Laparoscopic uterovaginal prolapse repair
by Jain Nutan, Jain Vandana

Comprehensive Video Atlas of Laparoscopic Surgery in Infertility and Gynecology

by Nutan Jain
About Video

This video presents a case of 30-years-old female married for 3 years she complaints the third degree prolapse uterus. Preoperative diagnosis: grade III uterovaginal prolapse with decubitus ulcer. Port placement: patient laid in modified lithotomy position under GA. Four ports laparoscopy done, all 5 mm ports except camera port which is 10 mm. Surgical procedure: A Mersilene tape repair was carried out to repair the massive prolapse uterus.
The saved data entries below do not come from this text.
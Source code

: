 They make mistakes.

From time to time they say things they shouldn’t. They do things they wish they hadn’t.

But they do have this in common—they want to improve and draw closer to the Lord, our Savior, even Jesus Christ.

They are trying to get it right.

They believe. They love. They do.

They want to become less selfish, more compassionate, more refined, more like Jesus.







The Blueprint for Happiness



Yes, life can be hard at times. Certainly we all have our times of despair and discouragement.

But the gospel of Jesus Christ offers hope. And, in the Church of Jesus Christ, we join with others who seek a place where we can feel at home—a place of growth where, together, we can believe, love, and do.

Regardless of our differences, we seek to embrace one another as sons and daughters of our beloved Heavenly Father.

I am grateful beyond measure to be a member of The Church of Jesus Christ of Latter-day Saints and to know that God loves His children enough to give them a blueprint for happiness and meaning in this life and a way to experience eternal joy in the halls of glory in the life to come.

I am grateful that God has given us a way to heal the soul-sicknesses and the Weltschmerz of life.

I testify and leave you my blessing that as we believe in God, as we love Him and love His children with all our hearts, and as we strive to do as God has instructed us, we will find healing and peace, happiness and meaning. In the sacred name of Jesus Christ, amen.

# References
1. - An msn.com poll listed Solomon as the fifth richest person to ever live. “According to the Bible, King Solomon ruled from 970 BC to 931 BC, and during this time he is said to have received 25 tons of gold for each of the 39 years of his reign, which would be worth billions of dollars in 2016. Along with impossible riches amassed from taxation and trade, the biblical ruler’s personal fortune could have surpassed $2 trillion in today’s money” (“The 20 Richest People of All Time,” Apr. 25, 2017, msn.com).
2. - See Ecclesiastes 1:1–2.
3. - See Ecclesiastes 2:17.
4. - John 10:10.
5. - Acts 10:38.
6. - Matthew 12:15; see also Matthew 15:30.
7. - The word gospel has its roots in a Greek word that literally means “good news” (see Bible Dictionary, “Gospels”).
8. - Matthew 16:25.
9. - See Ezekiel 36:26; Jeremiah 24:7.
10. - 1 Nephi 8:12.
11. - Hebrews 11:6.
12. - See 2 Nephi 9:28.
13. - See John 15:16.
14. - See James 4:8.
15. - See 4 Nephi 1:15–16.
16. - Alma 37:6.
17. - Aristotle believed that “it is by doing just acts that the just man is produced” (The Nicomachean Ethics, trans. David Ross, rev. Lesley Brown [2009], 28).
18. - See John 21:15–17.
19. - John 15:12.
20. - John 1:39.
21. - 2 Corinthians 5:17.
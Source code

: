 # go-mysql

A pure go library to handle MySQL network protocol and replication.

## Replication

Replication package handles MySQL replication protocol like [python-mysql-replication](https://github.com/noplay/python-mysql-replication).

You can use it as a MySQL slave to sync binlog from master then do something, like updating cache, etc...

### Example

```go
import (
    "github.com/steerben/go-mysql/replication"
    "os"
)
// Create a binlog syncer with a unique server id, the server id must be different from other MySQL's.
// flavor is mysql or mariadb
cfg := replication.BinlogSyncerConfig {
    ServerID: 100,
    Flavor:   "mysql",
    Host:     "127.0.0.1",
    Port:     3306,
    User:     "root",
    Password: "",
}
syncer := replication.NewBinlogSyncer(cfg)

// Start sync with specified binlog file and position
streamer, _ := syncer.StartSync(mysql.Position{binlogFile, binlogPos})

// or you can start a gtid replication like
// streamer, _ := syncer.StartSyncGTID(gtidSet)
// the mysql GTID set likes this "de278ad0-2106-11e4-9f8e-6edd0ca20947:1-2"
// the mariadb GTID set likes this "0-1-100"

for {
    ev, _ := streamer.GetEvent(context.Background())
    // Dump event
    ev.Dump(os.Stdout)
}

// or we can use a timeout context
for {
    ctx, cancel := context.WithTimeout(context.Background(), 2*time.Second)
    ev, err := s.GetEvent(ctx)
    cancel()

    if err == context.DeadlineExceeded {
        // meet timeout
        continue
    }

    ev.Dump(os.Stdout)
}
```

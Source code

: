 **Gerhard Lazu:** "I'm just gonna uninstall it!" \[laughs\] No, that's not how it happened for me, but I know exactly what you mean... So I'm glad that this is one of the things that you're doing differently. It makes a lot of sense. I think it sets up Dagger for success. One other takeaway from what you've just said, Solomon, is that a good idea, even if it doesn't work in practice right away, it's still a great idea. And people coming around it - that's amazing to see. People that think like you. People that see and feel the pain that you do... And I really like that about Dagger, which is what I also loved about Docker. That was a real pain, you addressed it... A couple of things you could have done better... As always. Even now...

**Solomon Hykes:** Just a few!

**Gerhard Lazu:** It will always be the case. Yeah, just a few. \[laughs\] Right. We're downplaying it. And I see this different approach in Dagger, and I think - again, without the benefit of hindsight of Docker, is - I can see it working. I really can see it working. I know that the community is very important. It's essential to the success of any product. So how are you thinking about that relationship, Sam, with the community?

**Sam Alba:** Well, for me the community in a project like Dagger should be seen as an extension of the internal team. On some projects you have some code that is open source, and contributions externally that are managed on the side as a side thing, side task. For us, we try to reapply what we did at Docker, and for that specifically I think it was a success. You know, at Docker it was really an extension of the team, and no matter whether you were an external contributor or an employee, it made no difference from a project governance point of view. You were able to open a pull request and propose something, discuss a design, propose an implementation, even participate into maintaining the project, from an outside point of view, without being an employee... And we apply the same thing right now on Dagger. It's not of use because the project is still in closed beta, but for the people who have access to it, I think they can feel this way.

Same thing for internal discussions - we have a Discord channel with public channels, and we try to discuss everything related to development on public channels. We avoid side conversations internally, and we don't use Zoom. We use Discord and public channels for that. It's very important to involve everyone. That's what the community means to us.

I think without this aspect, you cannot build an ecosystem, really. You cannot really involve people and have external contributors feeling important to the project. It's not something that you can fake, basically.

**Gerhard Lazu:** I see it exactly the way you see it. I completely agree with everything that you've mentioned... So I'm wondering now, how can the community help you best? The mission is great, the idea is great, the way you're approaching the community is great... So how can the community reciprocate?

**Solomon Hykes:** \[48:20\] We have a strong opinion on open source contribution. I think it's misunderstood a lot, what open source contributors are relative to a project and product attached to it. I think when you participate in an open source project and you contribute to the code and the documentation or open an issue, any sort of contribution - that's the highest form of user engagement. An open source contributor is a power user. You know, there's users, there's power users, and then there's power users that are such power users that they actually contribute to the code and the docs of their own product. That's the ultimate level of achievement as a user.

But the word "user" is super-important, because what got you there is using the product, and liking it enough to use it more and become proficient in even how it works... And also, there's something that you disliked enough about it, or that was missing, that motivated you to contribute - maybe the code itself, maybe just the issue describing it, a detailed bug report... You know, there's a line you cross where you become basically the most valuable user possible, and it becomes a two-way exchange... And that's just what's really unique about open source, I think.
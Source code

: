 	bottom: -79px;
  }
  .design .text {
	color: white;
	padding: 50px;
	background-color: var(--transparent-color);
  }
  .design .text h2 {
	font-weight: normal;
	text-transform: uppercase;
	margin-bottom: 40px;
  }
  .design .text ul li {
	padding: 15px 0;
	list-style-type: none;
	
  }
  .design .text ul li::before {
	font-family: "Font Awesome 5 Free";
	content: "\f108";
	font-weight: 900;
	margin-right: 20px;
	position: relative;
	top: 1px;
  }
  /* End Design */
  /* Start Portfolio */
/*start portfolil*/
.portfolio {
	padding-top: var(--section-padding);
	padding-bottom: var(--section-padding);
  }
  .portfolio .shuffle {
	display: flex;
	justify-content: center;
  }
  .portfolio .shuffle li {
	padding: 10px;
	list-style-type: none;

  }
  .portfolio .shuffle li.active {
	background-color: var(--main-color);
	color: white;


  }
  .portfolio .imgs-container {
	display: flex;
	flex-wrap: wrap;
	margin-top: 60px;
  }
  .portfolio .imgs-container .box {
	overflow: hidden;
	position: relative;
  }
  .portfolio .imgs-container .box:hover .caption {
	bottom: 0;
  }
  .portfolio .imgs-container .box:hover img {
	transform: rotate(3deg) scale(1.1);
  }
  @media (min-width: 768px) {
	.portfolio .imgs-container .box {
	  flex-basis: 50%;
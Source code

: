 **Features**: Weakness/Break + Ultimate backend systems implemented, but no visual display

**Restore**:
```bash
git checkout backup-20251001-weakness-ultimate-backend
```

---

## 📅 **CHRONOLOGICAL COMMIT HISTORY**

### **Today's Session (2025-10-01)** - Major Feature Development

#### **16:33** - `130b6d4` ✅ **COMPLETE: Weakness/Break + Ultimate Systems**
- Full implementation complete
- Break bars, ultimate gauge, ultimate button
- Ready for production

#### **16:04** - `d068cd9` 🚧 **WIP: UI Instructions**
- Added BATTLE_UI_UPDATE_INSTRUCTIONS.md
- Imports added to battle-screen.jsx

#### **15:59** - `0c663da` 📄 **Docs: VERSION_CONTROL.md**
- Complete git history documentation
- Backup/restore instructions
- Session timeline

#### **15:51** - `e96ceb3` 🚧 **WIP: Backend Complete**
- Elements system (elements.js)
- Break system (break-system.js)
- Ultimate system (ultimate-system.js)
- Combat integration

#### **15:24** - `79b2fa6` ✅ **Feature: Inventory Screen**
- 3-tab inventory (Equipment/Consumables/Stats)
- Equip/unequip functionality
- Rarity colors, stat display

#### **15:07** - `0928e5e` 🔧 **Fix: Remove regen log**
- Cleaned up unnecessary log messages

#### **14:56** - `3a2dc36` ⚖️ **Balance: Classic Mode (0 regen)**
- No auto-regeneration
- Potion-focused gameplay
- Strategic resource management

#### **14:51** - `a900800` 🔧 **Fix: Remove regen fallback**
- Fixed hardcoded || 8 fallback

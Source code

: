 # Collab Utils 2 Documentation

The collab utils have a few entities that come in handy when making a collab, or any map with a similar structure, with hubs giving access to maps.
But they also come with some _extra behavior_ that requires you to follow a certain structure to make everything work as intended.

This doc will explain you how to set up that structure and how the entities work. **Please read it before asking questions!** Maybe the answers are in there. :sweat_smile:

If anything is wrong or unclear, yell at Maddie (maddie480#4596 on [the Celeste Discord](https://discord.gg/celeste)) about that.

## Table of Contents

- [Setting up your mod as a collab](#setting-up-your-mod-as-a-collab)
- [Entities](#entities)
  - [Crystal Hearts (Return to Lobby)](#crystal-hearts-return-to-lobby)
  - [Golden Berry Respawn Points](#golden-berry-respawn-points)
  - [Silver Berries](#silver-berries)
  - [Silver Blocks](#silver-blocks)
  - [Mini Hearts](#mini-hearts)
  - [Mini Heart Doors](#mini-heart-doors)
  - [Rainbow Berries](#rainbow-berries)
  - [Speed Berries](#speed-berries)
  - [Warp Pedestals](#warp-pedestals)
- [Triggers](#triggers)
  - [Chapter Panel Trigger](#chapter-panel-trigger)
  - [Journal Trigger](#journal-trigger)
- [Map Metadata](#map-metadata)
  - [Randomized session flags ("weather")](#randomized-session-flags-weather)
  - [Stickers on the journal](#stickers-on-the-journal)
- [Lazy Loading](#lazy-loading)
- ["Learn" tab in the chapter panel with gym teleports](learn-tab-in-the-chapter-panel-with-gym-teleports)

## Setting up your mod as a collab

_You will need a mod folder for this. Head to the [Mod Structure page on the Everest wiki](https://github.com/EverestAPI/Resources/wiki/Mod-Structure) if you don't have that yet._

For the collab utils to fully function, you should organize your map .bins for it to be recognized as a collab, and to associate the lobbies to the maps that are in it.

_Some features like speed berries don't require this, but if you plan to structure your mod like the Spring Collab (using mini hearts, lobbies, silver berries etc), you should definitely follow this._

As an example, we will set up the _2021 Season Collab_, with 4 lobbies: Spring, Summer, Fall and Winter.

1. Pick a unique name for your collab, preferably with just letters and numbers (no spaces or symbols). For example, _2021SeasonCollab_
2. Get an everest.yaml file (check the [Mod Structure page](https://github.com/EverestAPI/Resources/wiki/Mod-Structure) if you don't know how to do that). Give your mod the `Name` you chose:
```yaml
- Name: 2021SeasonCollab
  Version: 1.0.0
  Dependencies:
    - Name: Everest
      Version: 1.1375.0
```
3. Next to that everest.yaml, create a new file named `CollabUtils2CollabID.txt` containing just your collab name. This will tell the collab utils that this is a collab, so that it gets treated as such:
Firstly, the peritoneum over the sacral promontory is opened with harmonic ACE. Then uterovesical fold of peritoneum is opened with harmonic ACE, it is extended bilaterally to expose anterior cervical isthmus and bilateral uterine vessels. Mersilene tape, NW 22, 48 mm ½ circle round body double needle (Ethicon) introduced in the abdomen. Both the needles are passed at the level of internal OS, from anterior to posterior just medial to the uterine artery on the right and left side. Both the needles are separately made to take a bite an sacral promontory and the knot is tied by both arms of the mersilene tape. Peritoneum closed over this tape. Anteriorly also the uterovesical peritoneum closed using vicryl 1-0 in continuous manner. A very simple and complete correction is achieved.